The records Start Marker

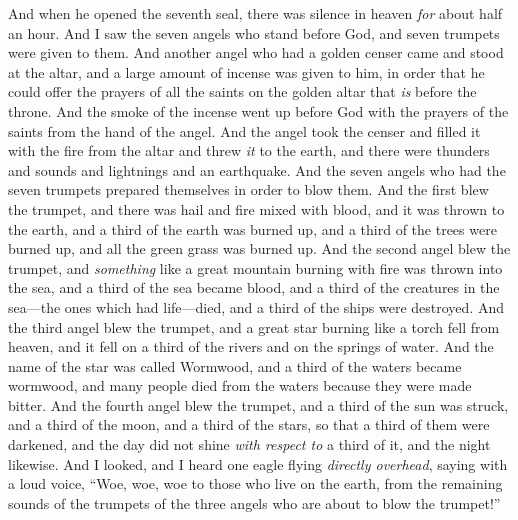 \begin{biblechapter} %
 And when he opened the seventh seal, there was silence in heaven \textit{for} about half an hour.
\verse And I saw the seven angels who stand before God, and seven trumpets were given to them.
\verse And another angel who had a golden censer came and stood at the altar, and a large amount of incense was given to him, in order that he could offer the prayers of all the saints on the golden altar that \textit{is} before the throne.
\verse And the smoke of the incense went up before God with the prayers of the saints from the hand of the angel.
\verse And the angel took the censer and filled it with the fire from the altar and threw \textit{it} to the earth, and there were thunders and sounds and lightnings and an earthquake.
 And the seven angels who had the seven trumpets prepared themselves in order to blow them.
\verse And the first blew the trumpet, and there was hail and fire mixed with blood, and it was thrown to the earth, and a third of the earth was burned up, and a third of the trees were burned up, and all the green grass was burned up.
\verse And the second angel blew the trumpet, and \textit{something} like a great mountain burning with fire was thrown into the sea, and a third of the sea became blood,
\verse and a third of the creatures in the sea—the ones which had life—died, and a third of the ships were destroyed.
\verse And the third angel blew the trumpet, and a great star burning like a torch fell from heaven, and it fell on a third of the rivers and on the springs of water.
\verse And the name of the star was called Wormwood, and a third of the waters became wormwood, and many people died from the waters because they were made bitter.
\verse And the fourth angel blew the trumpet, and a third of the sun was struck, and a third of the moon, and a third of the stars, so that a third of them were darkened, and the day did not shine \textit{with respect to} a third of it, and the night likewise.
\verse And I looked, and I heard one eagle flying \textit{directly overhead}, saying with a loud voice, “Woe, woe, woe to those who live on the earth, from the remaining sounds of the trumpets of the three angels who are about to blow the trumpet!”
\end{biblechapter}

The records End Marker

Among the entries above, find the line with "before the throne." and the line with "were made bitter."; give again exactly these two lines and all lines between them.

Exercise result
\verse And another angel who had a golden censer came and stood at the altar, and a large amount of incense was given to him, in order that he could offer the prayers of all the saints on the golden altar that \textit{is} before the throne.
\verse And the smoke of the incense went up before God with the prayers of the saints from the hand of the angel.
\verse And the angel took the censer and filled it with the fire from the altar and threw \textit{it} to the earth, and there were thunders and sounds and lightnings and an earthquake.
 And the seven angels who had the seven trumpets prepared themselves in order to blow them.
\verse And the first blew the trumpet, and there was hail and fire mixed with blood, and it was thrown to the earth, and a third of the earth was burned up, and a third of the trees were burned up, and all the green grass was burned up.
\verse And the second angel blew the trumpet, and \textit{something} like a great mountain burning with fire was thrown into the sea, and a third of the sea became blood,
\verse and a third of the creatures in the sea—the ones which had life—died, and a third of the ships were destroyed.
\verse And the third angel blew the trumpet, and a great star burning like a torch fell from heaven, and it fell on a third of the rivers and on the springs of water.
\verse And the name of the star was called Wormwood, and a third of the waters became wormwood, and many people died from the waters because they were made bitter.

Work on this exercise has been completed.